Exempt employees, of course, receive the same paycheck regardless of how many hours they work during the day.

Those are the easy things. Now we get to the hard thing: How do managers keep their employees engaged and productive? Working from home is typically done without the whole family gathered around and no fear of the world ending sometime after lunch. So here are things employers can do to help their employees be engaged and productive.

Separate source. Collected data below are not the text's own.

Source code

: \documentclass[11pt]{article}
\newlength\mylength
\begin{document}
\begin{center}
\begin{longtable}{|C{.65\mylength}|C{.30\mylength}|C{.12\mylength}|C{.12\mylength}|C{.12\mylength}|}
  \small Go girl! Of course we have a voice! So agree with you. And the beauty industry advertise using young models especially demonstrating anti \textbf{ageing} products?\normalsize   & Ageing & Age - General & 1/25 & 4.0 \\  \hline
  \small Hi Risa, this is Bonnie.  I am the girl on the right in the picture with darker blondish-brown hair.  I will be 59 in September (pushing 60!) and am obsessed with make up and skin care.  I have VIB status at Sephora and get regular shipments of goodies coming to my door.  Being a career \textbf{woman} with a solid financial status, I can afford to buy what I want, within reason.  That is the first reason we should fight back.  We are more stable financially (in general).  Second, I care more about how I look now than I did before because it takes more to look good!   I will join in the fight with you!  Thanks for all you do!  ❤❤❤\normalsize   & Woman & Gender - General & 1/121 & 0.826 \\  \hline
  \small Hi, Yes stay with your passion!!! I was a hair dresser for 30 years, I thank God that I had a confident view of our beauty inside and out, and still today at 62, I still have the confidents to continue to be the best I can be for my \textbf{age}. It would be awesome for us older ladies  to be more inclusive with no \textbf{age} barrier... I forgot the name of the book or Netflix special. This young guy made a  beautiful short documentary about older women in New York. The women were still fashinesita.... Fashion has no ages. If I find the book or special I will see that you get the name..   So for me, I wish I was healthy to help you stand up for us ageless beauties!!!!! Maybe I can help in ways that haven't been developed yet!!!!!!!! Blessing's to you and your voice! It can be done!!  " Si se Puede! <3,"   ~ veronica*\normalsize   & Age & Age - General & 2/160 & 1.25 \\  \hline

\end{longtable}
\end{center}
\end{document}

1. Be honest with them. Try to keep them up on the business status as much as possible. There is so much you don’t know, it’s understandable if you can’t predict everything. But do your best — people can handle a lot more when they see what’s going on than they can when they are kept in the dark.

2. Offer your understanding. While you can expect quality results, you can’t expect everything to be identical to how it was when everyone worked in the same office. Working under the abnormal circumstances of the coronavirus crisis means things won’t always be perfect, and employers need to be OK with that.

3. Keep in touch. Managers should have regular contact with their employees, but that doesn’t mean micromanaging. Managers don’t need to monitor keystrokes or require employees to keep their cameras on so they can be seen working. A regular check-in, like, “How are you doing?” and regular feedback is fine.

4. Let them know you appreciate them. In this time of high unemployment, it can be tempting for companies to feel like the employees should be grateful to have a job. Trust me, they are thankful. But you need to be grateful to them for providing you with an income as well. If you lost all your employees, you wouldn’t have a job either. Good employees make good business. Tell your employees you appreciate them.

5. Listen to your employees. Ask for their suggestions on how to improve things. They know better than anyone else how to make their workday run smoothly and what support they need. 

Hopefully, these tips will help keep your business running smoothly until this is behind us, and we can settle into a new normal (whatever that is).